* _YOUR ASSIGNMENT_
Exactly as written, output the lines below starting from the first and ending with the line that contains "tab Oracle 模式"; omit pictures.

* _DATASET RECORDS_
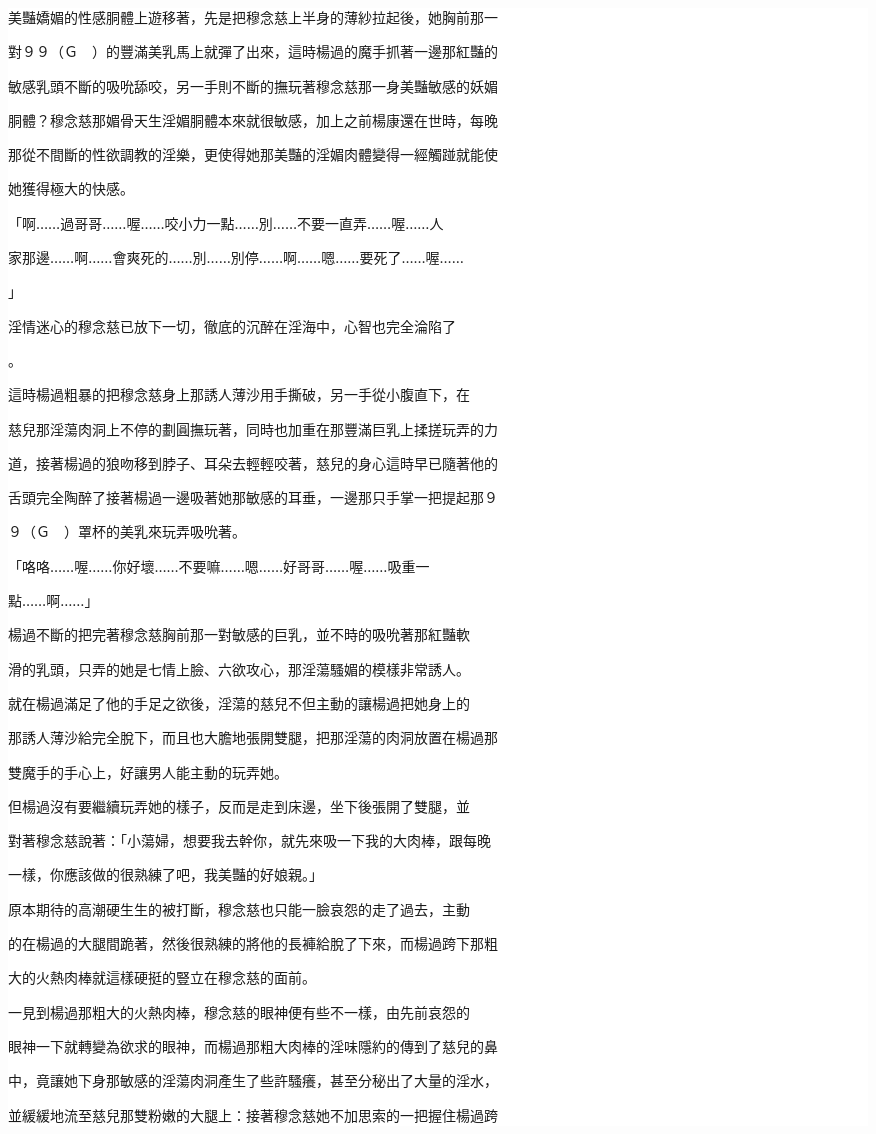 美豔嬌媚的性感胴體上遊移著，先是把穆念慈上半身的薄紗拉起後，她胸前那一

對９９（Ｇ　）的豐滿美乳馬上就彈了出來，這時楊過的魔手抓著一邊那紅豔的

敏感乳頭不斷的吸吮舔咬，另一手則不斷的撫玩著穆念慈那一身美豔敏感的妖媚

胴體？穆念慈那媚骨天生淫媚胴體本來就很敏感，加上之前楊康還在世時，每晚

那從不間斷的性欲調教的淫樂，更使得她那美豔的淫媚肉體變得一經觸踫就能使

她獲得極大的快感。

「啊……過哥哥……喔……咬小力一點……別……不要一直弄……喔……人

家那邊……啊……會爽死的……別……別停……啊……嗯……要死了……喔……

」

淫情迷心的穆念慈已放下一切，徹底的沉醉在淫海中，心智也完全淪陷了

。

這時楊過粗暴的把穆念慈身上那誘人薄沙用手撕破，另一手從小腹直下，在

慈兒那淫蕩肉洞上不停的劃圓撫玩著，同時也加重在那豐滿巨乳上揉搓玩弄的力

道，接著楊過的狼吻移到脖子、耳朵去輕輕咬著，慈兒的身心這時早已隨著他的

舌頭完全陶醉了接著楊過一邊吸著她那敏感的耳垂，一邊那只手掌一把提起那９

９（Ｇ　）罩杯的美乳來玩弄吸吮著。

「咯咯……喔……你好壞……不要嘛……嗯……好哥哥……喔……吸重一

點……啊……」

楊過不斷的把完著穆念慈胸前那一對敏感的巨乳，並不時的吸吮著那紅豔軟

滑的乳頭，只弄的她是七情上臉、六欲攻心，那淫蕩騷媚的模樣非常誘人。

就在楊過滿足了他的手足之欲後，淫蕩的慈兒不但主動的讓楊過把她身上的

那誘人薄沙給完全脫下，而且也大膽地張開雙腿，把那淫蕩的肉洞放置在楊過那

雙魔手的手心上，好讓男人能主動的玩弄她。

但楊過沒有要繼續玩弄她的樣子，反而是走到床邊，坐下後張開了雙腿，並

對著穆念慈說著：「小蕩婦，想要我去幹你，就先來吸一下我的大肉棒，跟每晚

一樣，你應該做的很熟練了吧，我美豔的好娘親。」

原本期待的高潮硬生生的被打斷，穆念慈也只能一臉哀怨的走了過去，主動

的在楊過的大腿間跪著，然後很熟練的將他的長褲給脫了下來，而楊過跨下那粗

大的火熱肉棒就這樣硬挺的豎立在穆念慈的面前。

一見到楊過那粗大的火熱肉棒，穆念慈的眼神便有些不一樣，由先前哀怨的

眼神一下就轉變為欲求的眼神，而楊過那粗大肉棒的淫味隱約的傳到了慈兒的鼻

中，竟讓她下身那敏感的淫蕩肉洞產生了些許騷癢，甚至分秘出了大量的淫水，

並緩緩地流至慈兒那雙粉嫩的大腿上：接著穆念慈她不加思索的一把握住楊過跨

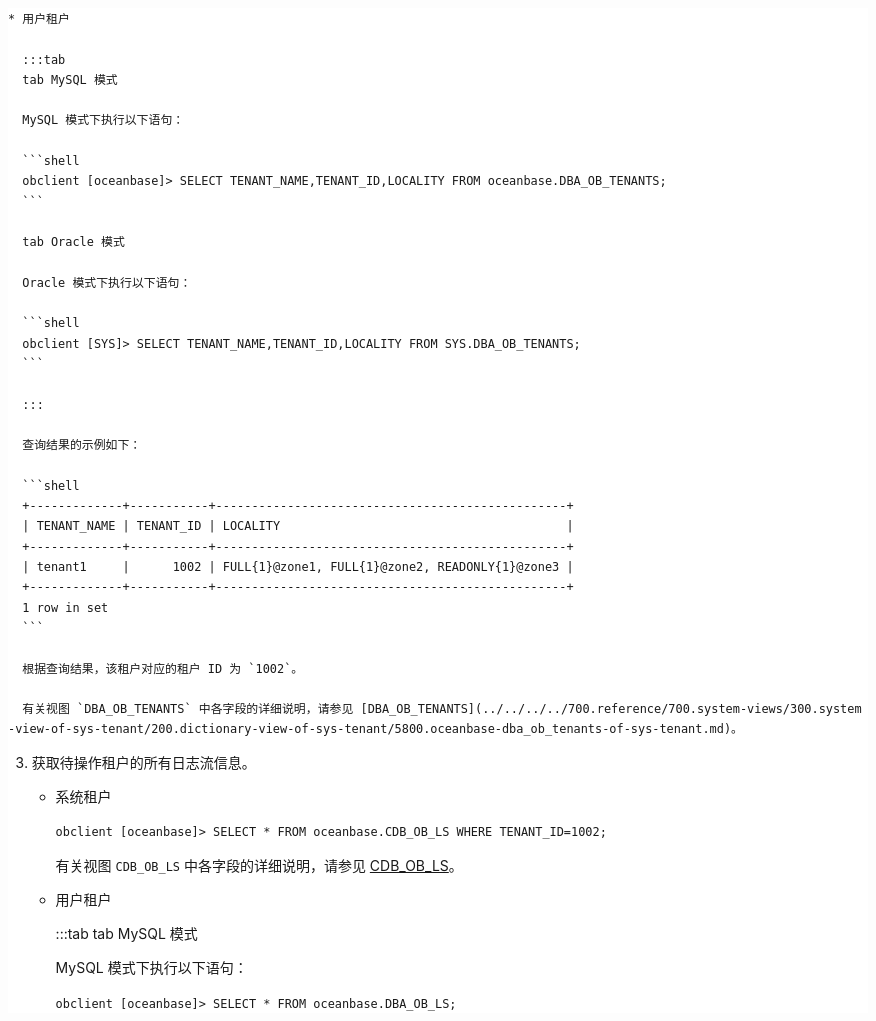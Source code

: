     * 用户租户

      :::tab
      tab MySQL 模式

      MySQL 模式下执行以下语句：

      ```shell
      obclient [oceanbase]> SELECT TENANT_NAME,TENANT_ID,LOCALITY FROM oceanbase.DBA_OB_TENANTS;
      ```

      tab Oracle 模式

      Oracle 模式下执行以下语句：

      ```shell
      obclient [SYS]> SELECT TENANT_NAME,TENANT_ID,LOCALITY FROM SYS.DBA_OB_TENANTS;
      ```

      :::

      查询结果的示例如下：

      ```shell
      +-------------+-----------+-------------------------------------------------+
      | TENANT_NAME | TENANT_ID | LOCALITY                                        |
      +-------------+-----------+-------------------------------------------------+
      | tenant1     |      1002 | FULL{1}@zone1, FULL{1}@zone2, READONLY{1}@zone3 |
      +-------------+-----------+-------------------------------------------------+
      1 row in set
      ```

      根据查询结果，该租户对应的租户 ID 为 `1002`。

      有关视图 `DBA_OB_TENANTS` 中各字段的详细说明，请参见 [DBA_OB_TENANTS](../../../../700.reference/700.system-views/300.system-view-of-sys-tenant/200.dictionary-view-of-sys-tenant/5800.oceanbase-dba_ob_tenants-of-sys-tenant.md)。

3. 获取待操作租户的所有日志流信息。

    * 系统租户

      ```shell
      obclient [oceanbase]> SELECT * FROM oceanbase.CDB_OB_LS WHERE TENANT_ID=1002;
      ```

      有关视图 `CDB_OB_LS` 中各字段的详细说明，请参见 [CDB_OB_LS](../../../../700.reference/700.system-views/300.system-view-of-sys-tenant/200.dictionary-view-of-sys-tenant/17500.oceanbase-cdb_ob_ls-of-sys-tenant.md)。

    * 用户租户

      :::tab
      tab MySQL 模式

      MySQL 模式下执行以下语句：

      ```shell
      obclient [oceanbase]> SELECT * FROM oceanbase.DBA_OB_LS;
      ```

* _SOLUTION TO THIS PROBLEM_
 美豔嬌媚的性感胴體上遊移著，先是把穆念慈上半身的薄紗拉起後，她胸前那一

對９９（Ｇ　）的豐滿美乳馬上就彈了出來，這時楊過的魔手抓著一邊那紅豔的

敏感乳頭不斷的吸吮舔咬，另一手則不斷的撫玩著穆念慈那一身美豔敏感的妖媚

胴體？穆念慈那媚骨天生淫媚胴體本來就很敏感，加上之前楊康還在世時，每晚

那從不間斷的性欲調教的淫樂，更使得她那美豔的淫媚肉體變得一經觸踫就能使

她獲得極大的快感。

「啊……過哥哥……喔……咬小力一點……別……不要一直弄……喔……人

家那邊……啊……會爽死的……別……別停……啊……嗯……要死了……喔……

」

淫情迷心的穆念慈已放下一切，徹底的沉醉在淫海中，心智也完全淪陷了

。

這時楊過粗暴的把穆念慈身上那誘人薄沙用手撕破，另一手從小腹直下，在

慈兒那淫蕩肉洞上不停的劃圓撫玩著，同時也加重在那豐滿巨乳上揉搓玩弄的力

道，接著楊過的狼吻移到脖子、耳朵去輕輕咬著，慈兒的身心這時早已隨著他的

舌頭完全陶醉了接著楊過一邊吸著她那敏感的耳垂，一邊那只手掌一把提起那９

９（Ｇ　）罩杯的美乳來玩弄吸吮著。

「咯咯……喔……你好壞……不要嘛……嗯……好哥哥……喔……吸重一

點……啊……」

楊過不斷的把完著穆念慈胸前那一對敏感的巨乳，並不時的吸吮著那紅豔軟

滑的乳頭，只弄的她是七情上臉、六欲攻心，那淫蕩騷媚的模樣非常誘人。

就在楊過滿足了他的手足之欲後，淫蕩的慈兒不但主動的讓楊過把她身上的

那誘人薄沙給完全脫下，而且也大膽地張開雙腿，把那淫蕩的肉洞放置在楊過那

雙魔手的手心上，好讓男人能主動的玩弄她。

但楊過沒有要繼續玩弄她的樣子，反而是走到床邊，坐下後張開了雙腿，並

對著穆念慈說著：「小蕩婦，想要我去幹你，就先來吸一下我的大肉棒，跟每晚

一樣，你應該做的很熟練了吧，我美豔的好娘親。」

原本期待的高潮硬生生的被打斷，穆念慈也只能一臉哀怨的走了過去，主動

的在楊過的大腿間跪著，然後很熟練的將他的長褲給脫了下來，而楊過跨下那粗

大的火熱肉棒就這樣硬挺的豎立在穆念慈的面前。

一見到楊過那粗大的火熱肉棒，穆念慈的眼神便有些不一樣，由先前哀怨的

眼神一下就轉變為欲求的眼神，而楊過那粗大肉棒的淫味隱約的傳到了慈兒的鼻

中，竟讓她下身那敏感的淫蕩肉洞產生了些許騷癢，甚至分秘出了大量的淫水，

並緩緩地流至慈兒那雙粉嫩的大腿上：接著穆念慈她不加思索的一把握住楊過跨

Source code

:     * 用户租户

      :::tab
      tab MySQL 模式

      MySQL 模式下执行以下语句：

      ```shell
      obclient [oceanbase]> SELECT TENANT_NAME,TENANT_ID,LOCALITY FROM oceanbase.DBA_OB_TENANTS;
      ```

      tab Oracle 模式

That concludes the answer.